Problem =
A single number is needed: how many lines of the data hold the word "responsive".

Supplied records =

◆ ◆ ◆ ◆ ◆

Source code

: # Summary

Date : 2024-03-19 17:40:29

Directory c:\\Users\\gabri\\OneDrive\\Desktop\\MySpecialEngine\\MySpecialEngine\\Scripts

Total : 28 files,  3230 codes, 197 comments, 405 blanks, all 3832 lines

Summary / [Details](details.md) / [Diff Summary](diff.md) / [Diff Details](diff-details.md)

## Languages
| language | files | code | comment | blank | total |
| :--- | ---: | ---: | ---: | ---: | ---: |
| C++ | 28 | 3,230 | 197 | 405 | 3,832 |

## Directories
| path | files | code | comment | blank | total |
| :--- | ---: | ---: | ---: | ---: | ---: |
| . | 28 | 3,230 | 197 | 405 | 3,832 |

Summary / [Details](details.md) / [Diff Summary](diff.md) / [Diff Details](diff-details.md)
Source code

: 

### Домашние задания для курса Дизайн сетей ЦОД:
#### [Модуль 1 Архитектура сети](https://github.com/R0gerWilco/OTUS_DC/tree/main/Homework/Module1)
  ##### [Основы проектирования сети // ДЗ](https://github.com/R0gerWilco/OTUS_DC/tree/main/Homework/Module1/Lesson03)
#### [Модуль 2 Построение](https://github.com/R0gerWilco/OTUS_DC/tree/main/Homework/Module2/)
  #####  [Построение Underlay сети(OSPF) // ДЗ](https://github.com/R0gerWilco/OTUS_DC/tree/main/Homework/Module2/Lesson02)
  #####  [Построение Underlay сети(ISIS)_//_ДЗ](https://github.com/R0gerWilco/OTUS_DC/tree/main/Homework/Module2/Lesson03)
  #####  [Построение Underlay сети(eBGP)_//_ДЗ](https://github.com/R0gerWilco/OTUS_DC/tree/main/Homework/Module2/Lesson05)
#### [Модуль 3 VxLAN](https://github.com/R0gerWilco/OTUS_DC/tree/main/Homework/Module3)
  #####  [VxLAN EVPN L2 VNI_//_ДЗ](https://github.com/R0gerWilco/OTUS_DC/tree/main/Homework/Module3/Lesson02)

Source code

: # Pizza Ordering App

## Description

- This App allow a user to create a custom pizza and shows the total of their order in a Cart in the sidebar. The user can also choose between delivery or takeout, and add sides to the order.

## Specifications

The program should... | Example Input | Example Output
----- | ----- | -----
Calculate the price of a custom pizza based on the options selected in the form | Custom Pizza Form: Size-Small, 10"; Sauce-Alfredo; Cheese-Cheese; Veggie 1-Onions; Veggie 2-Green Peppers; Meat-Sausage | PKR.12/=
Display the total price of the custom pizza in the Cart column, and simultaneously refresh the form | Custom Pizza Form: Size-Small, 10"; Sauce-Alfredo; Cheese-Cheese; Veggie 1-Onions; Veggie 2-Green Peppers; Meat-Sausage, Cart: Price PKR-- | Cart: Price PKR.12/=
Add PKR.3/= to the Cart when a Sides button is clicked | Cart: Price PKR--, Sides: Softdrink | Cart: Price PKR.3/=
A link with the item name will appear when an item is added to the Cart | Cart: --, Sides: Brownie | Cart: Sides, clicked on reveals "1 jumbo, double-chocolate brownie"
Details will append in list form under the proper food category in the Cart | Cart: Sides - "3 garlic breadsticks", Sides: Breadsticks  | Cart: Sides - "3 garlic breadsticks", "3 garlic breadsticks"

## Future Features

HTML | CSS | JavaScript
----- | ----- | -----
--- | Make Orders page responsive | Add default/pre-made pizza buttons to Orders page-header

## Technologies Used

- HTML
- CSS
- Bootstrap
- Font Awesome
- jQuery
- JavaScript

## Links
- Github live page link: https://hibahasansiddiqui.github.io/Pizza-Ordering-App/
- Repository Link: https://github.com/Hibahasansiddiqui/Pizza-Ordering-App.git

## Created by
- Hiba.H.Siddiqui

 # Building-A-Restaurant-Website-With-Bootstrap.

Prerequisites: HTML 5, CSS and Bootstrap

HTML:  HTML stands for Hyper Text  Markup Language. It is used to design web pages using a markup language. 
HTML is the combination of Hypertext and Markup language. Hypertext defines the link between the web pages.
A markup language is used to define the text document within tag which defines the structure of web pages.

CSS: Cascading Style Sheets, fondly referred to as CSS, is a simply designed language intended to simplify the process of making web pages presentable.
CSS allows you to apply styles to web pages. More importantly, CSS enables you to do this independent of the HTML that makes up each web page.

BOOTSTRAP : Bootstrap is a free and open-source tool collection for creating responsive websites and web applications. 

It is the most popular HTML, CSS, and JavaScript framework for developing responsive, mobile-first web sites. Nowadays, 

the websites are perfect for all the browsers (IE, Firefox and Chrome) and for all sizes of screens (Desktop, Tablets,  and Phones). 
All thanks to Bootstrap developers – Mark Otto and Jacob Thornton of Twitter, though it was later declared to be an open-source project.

◆ ◆ ◆ ◆ ◆

Exercise solution =
3